Dataset entries:
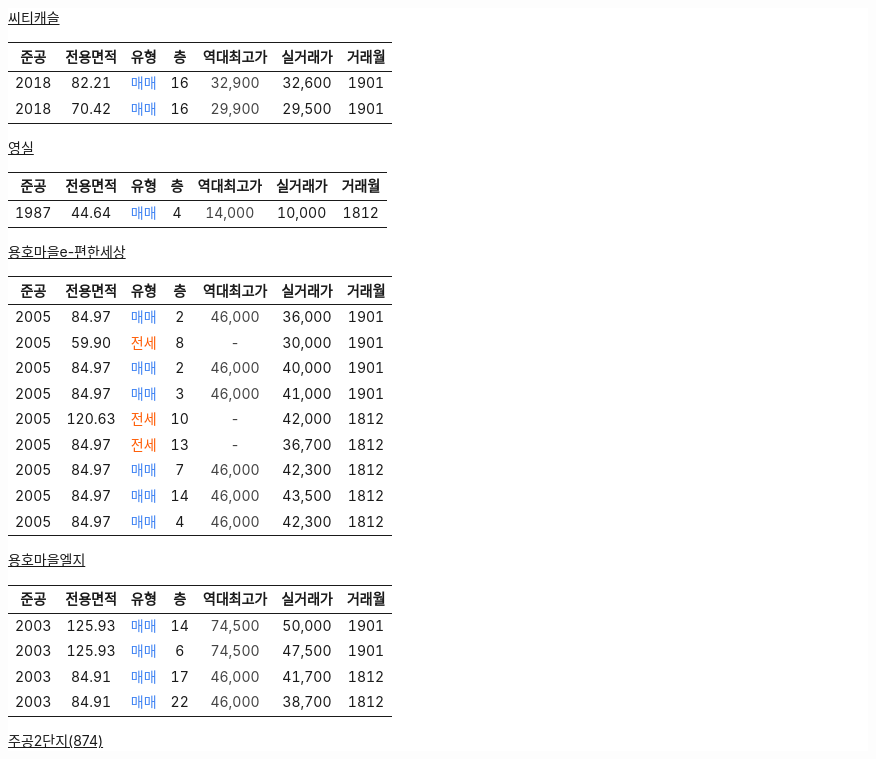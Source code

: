 
[씨티캐슬](https://search.naver.com/search.naver?query=%EA%B2%BD%EA%B8%B0%EB%8F%84+%EA%B5%B0%ED%8F%AC%EC%8B%9C+%EB%8B%B9%EB%8F%99+%EC%94%A8%ED%8B%B0%EC%BA%90%EC%8A%AC)

|준공|전용면적|유형|층|역대최고가|실거래가|거래월|
|:---:|:---:|:---:|:---:|:---:|:---:|:---:|
|2018|82.21|<span style="color:#4285f3">매매</span>|16|<span style="color:#444444">32,900</span>|32,600|1901|
|2018|70.42|<span style="color:#4285f3">매매</span>|16|<span style="color:#444444">29,900</span>|29,500|1901|

[영실](https://search.naver.com/search.naver?query=%EA%B2%BD%EA%B8%B0%EB%8F%84+%EA%B5%B0%ED%8F%AC%EC%8B%9C+%EB%8B%B9%EB%8F%99+%EC%98%81%EC%8B%A4)

|준공|전용면적|유형|층|역대최고가|실거래가|거래월|
|:---:|:---:|:---:|:---:|:---:|:---:|:---:|
|1987|44.64|<span style="color:#4285f3">매매</span>|4|<span style="color:#444444">14,000</span>|10,000|1812|

[용호마을e-편한세상](https://search.naver.com/search.naver?query=%EA%B2%BD%EA%B8%B0%EB%8F%84+%EA%B5%B0%ED%8F%AC%EC%8B%9C+%EB%8B%B9%EB%8F%99+%EC%9A%A9%ED%98%B8%EB%A7%88%EC%9D%84e-%ED%8E%B8%ED%95%9C%EC%84%B8%EC%83%81)

|준공|전용면적|유형|층|역대최고가|실거래가|거래월|
|:---:|:---:|:---:|:---:|:---:|:---:|:---:|
|2005|84.97|<span style="color:#4285f3">매매</span>|2|<span style="color:#444444">46,000</span>|36,000|1901|
|2005|59.90|<span style="color:#ff5a00">전세</span>|8|<span style="color:#444444">-</span>|30,000|1901|
|2005|84.97|<span style="color:#4285f3">매매</span>|2|<span style="color:#444444">46,000</span>|40,000|1901|
|2005|84.97|<span style="color:#4285f3">매매</span>|3|<span style="color:#444444">46,000</span>|41,000|1901|
|2005|120.63|<span style="color:#ff5a00">전세</span>|10|<span style="color:#444444">-</span>|42,000|1812|
|2005|84.97|<span style="color:#ff5a00">전세</span>|13|<span style="color:#444444">-</span>|36,700|1812|
|2005|84.97|<span style="color:#4285f3">매매</span>|7|<span style="color:#444444">46,000</span>|42,300|1812|
|2005|84.97|<span style="color:#4285f3">매매</span>|14|<span style="color:#444444">46,000</span>|43,500|1812|
|2005|84.97|<span style="color:#4285f3">매매</span>|4|<span style="color:#444444">46,000</span>|42,300|1812|

[용호마을엘지](https://search.naver.com/search.naver?query=%EA%B2%BD%EA%B8%B0%EB%8F%84+%EA%B5%B0%ED%8F%AC%EC%8B%9C+%EB%8B%B9%EB%8F%99+%EC%9A%A9%ED%98%B8%EB%A7%88%EC%9D%84%EC%97%98%EC%A7%80)

|준공|전용면적|유형|층|역대최고가|실거래가|거래월|
|:---:|:---:|:---:|:---:|:---:|:---:|:---:|
|2003|125.93|<span style="color:#4285f3">매매</span>|14|<span style="color:#444444">74,500</span>|50,000|1901|
|2003|125.93|<span style="color:#4285f3">매매</span>|6|<span style="color:#444444">74,500</span>|47,500|1901|
|2003|84.91|<span style="color:#4285f3">매매</span>|17|<span style="color:#444444">46,000</span>|41,700|1812|
|2003|84.91|<span style="color:#4285f3">매매</span>|22|<span style="color:#444444">46,000</span>|38,700|1812|

[주공2단지(874)](https://search.naver.com/search.naver?query=%EA%B2%BD%EA%B8%B0%EB%8F%84+%EA%B5%B0%ED%8F%AC%EC%8B%9C+%EB%8B%B9%EB%8F%99+%EC%A3%BC%EA%B3%B52%EB%8B%A8%EC%A7%80%28874%29)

Required action = The answer is the records above, repeated exactly, with no picture in it.

Solution to the exercise =
Source code

: 
[씨티캐슬](https://search.naver.com/search.naver?query=%EA%B2%BD%EA%B8%B0%EB%8F%84+%EA%B5%B0%ED%8F%AC%EC%8B%9C+%EB%8B%B9%EB%8F%99+%EC%94%A8%ED%8B%B0%EC%BA%90%EC%8A%AC)

|준공|전용면적|유형|층|역대최고가|실거래가|거래월|
|:---:|:---:|:---:|:---:|:---:|:---:|:---:|
|2018|82.21|<span style="color:#4285f3">매매</span>|16|<span style="color:#444444">32,900</span>|32,600|1901|
|2018|70.42|<span style="color:#4285f3">매매</span>|16|<span style="color:#444444">29,900</span>|29,500|1901|

[영실](https://search.naver.com/search.naver?query=%EA%B2%BD%EA%B8%B0%EB%8F%84+%EA%B5%B0%ED%8F%AC%EC%8B%9C+%EB%8B%B9%EB%8F%99+%EC%98%81%EC%8B%A4)

|준공|전용면적|유형|층|역대최고가|실거래가|거래월|
|:---:|:---:|:---:|:---:|:---:|:---:|:---:|
|1987|44.64|<span style="color:#4285f3">매매</span>|4|<span style="color:#444444">14,000</span>|10,000|1812|

[용호마을e-편한세상](https://search.naver.com/search.naver?query=%EA%B2%BD%EA%B8%B0%EB%8F%84+%EA%B5%B0%ED%8F%AC%EC%8B%9C+%EB%8B%B9%EB%8F%99+%EC%9A%A9%ED%98%B8%EB%A7%88%EC%9D%84e-%ED%8E%B8%ED%95%9C%EC%84%B8%EC%83%81)

|준공|전용면적|유형|층|역대최고가|실거래가|거래월|
|:---:|:---:|:---:|:---:|:---:|:---:|:---:|
|2005|84.97|<span style="color:#4285f3">매매</span>|2|<span style="color:#444444">46,000</span>|36,000|1901|
|2005|59.90|<span style="color:#ff5a00">전세</span>|8|<span style="color:#444444">-</span>|30,000|1901|
|2005|84.97|<span style="color:#4285f3">매매</span>|2|<span style="color:#444444">46,000</span>|40,000|1901|
|2005|84.97|<span style="color:#4285f3">매매</span>|3|<span style="color:#444444">46,000</span>|41,000|1901|
|2005|120.63|<span style="color:#ff5a00">전세</span>|10|<span style="color:#444444">-</span>|42,000|1812|
|2005|84.97|<span style="color:#ff5a00">전세</span>|13|<span style="color:#444444">-</span>|36,700|1812|
|2005|84.97|<span style="color:#4285f3">매매</span>|7|<span style="color:#444444">46,000</span>|42,300|1812|
|2005|84.97|<span style="color:#4285f3">매매</span>|14|<span style="color:#444444">46,000</span>|43,500|1812|
|2005|84.97|<span style="color:#4285f3">매매</span>|4|<span style="color:#444444">46,000</span>|42,300|1812|

[용호마을엘지](https://search.naver.com/search.naver?query=%EA%B2%BD%EA%B8%B0%EB%8F%84+%EA%B5%B0%ED%8F%AC%EC%8B%9C+%EB%8B%B9%EB%8F%99+%EC%9A%A9%ED%98%B8%EB%A7%88%EC%9D%84%EC%97%98%EC%A7%80)

|준공|전용면적|유형|층|역대최고가|실거래가|거래월|
|:---:|:---:|:---:|:---:|:---:|:---:|:---:|
|2003|125.93|<span style="color:#4285f3">매매</span>|14|<span style="color:#444444">74,500</span>|50,000|1901|
|2003|125.93|<span style="color:#4285f3">매매</span>|6|<span style="color:#444444">74,500</span>|47,500|1901|
|2003|84.91|<span style="color:#4285f3">매매</span>|17|<span style="color:#444444">46,000</span>|41,700|1812|
|2003|84.91|<span style="color:#4285f3">매매</span>|22|<span style="color:#444444">46,000</span>|38,700|1812|

[주공2단지(874)](https://search.naver.com/search.naver?query=%EA%B2%BD%EA%B8%B0%EB%8F%84+%EA%B5%B0%ED%8F%AC%EC%8B%9C+%EB%8B%B9%EB%8F%99+%EC%A3%BC%EA%B3%B52%EB%8B%A8%EC%A7%80%28874%29)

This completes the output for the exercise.